Quick real estate news summary for the week

Hotel Indigo Karuizawa

New hotel opens in Karuizawa, typhoon damage to Japan’s oldest apartment building, and office rents drop for the first time in 7 years. Below is a quick weekly summary of some of the recent goings-on in the Japanese real estate market.

Hotel Indigo to open in Karuizawa

InterContinental Hotels Group (IGH) announced that they will be opening Hotel Indigo Karuizawa in spring 2022. This will be the hotelier’s third Hotel Indigo to open in Japan.
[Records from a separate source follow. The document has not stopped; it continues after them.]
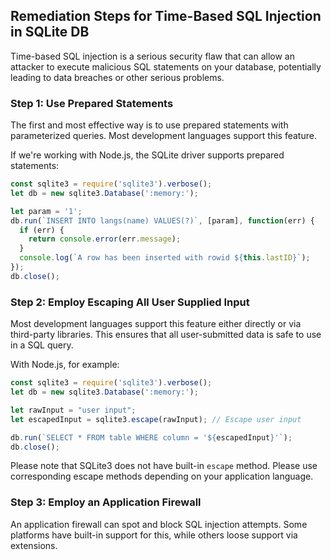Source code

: 

## Remediation Steps for Time-Based SQL Injection in SQLite DB

Time-based SQL injection is a serious security flaw that can allow an attacker to execute malicious SQL statements on your database, potentially leading to data breaches or other serious problems.

### Step 1: Use Prepared Statements
The first and most effective way is to use prepared statements with parameterized queries. Most development languages support this feature.

If we're working with Node.js, the SQLite driver supports prepared statements:

```javascript
const sqlite3 = require('sqlite3').verbose();
let db = new sqlite3.Database(':memory:');

let param = '1';
db.run(`INSERT INTO langs(name) VALUES(?)`, [param], function(err) {
  if (err) {
    return console.error(err.message);
  }
  console.log(`A row has been inserted with rowid ${this.lastID}`);
});
db.close();
```

### Step 2: Employ Escaping All User Supplied Input
Most development languages support this feature either directly or via third-party libraries. This ensures that all user-submitted data is safe to use in a SQL query.

With Node.js, for example:

```javascript
const sqlite3 = require('sqlite3').verbose();
let db = new sqlite3.Database(':memory:');

let rawInput = "user input";
let escapedInput = sqlite3.escape(rawInput); // Escape user input

db.run(`SELECT * FROM table WHERE column = '${escapedInput}'`);
db.close();
```

Please note that SQLite3 does not have built-in `escape` method. Please use corresponding escape methods depending on your application language.

### Step 3: Employ an Application Firewall
An application firewall can spot and block SQL injection attempts. Some platforms have built-in support for this, while others loose support via extensions.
The first opened in Hakone in 2020, while the second is scheduled to open in Inuyama, Nagaya Prefecture, in 2021. The Karuizawa hotel will have 155 room and is located 2 kilometers from Karuizawa Station.
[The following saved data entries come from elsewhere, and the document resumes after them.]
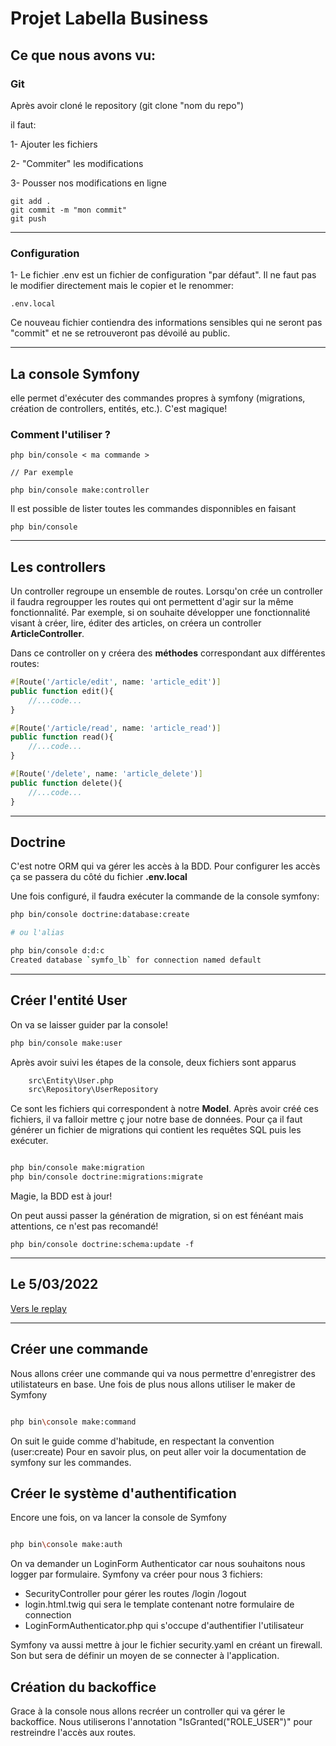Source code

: # Projet  Labella Business

## Ce que nous avons vu:

### Git

Après avoir cloné le repository (git clone "nom du repo")

il faut:

1- Ajouter les fichiers

2- "Commiter" les modifications

3- Pousser nos modifications en ligne

```
git add .
git commit -m "mon commit"
git push
```

---

### Configuration

1- Le fichier .env est un fichier de configuration "par défaut". Il ne faut pas le modifier directement mais le copier et le renommer:

```
.env.local
```
Ce nouveau fichier contiendra des informations sensibles qui ne seront pas "commit" et ne se retrouveront pas dévoilé au public.

---


## La console Symfony

elle permet d'exécuter des commandes propres à symfony (migrations, création de controllers, entités, etc.). C'est magique!

### Comment l'utiliser ?

```
php bin/console < ma commande >

// Par exemple

php bin/console make:controller

```

Il est possible de lister toutes les commandes disponnibles en faisant

```
php bin/console 
```

---

## Les controllers

Un controller regroupe un ensemble de routes. Lorsqu'on crée un controller il faudra regroupper les routes qui ont permettent d'agir sur la même fonctionnalité.
Par exemple, si on souhaite développer une fonctionnalité visant à créer, lire, éditer des articles, on créera un controller **ArticleController**.

Dans ce controller on y créera des **méthodes** correspondant aux différentes routes:

```php
#[Route('/article/edit', name: 'article_edit')]
public function edit(){
    //...code...
}

#[Route('/article/read', name: 'article_read')]
public function read(){
    //...code...
}

#[Route('/delete', name: 'article_delete')]
public function delete(){
    //...code...
}
```

---

## Doctrine 

C'est notre ORM qui va gérer les accès à la BDD. Pour configurer les accès ça se passera du côté du fichier 
**.env.local**

Une fois configuré, il faudra exécuter la commande de la console symfony:

```bash
php bin/console doctrine:database:create

# ou l'alias 

php bin/console d:d:c
Created database `symfo_lb` for connection named default
```

---

## Créer l'entité User

On va se laisser guider par la console!

```bash
php bin/console make:user
```

Après avoir suivi les étapes de la console, deux fichiers sont apparus
```bash
    src\Entity\User.php
    src\Repository\UserRepository
```

Ce sont les fichiers qui correspondent à notre **Model**. Après avoir créé ces fichiers, il va falloir mettre ç jour notre base de données. Pour ça il faut générer un fichier de migrations qui contient les requêtes SQL puis les exécuter.

```bash

php bin/console make:migration
php bin/console doctrine:migrations:migrate

```

Magie, la BDD est à jour!

On peut aussi passer la génération de migration, si on est fénéant mais attentions, ce n'est pas recomandé!

```
php bin/console doctrine:schema:update -f
```

---

## Le 5/03/2022

[Vers le replay](https://drive.google.com/file/d/1iVTkHZ1botZQXyKn2AENkxA0UAvwQFVe/view?usp=sharing)

---


## Créer une commande

Nous allons créer une commande qui va nous permettre d'enregistrer des utilistateurs en base.
Une fois de plus nous allons utiliser le maker de Symfony

```bash

php bin\console make:command

```

On suit le guide comme d'habitude, en respectant la convention (user:create)
Pour en savoir plus, on peut aller voir la documentation de symfony sur les commandes.

## Créer le système d'authentification

Encore une fois, on va lancer la console de Symfony

```bash

php bin\console make:auth

```

On va demander un LoginForm Authenticator car nous souhaitons nous logger par formulaire. Symfony va créer pour nous 3 fichiers:
- SecurityController pour gérer les routes /login /logout
- login.html.twig qui sera le template contenant notre formulaire de connection
- LoginFormAuthenticator.php qui s'occupe d'authentifier l'utilisateur

Symfony va aussi mettre à jour le fichier security.yaml en créant un firewall. Son but sera de définir un moyen de se connecter à l'application.

## Création du backoffice

Grace à la console nous allons recréer un controller qui va gérer le backoffice.
Nous utiliserons l'annotation "IsGranted("ROLE_USER")" pour restreindre l'accès aux routes.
Typhoon causes further damage to Japan’s oldest concrete apartment building

Typhoon Haishen, a powerful tropical cyclone that passed west of Kyushu on September 6 ~ 7, caused further structural damage to the No. 30 Building on Hashima Island (aka Gunkanjima or ‘Battleship Island’). Built in 1916, Building No. 30 was Japan’s first reinforced-concrete apartment building. It had 140 apartments over 7 floors and housed miners and their families. The relative lack of knowledge of reinforced concrete construction at the time, poor quality building materials, and harsh ocean conditions have caused the building to deteriorate rapidly over its 104-year history. The island has been abandoned since 1974, leaving the aging buildings exposed to the elements and salt air. 

Office rents in Tokyo decrease for first time in 7 years

According to Miki Shoji, the average monthly office rent in Tokyo’s central 5 wards in August decreased by 0.83% from the previous month to 22,822 Yen per Tsubo. This is the first month-on-month decrease since December 2013. The vacancy rate climbed 0.3 points from the previous month to 3.07%. This is the first time it has been in the 3% range since February 2018. Shibuya’s vacancy rate was 4.31%, up 0.46 points from the previous month, and up 2.95 points from August 2019. The teleworking trend has, so far, been mostly affecting IT-related corporate tenants, and Shibuya has been the hub for IT companies.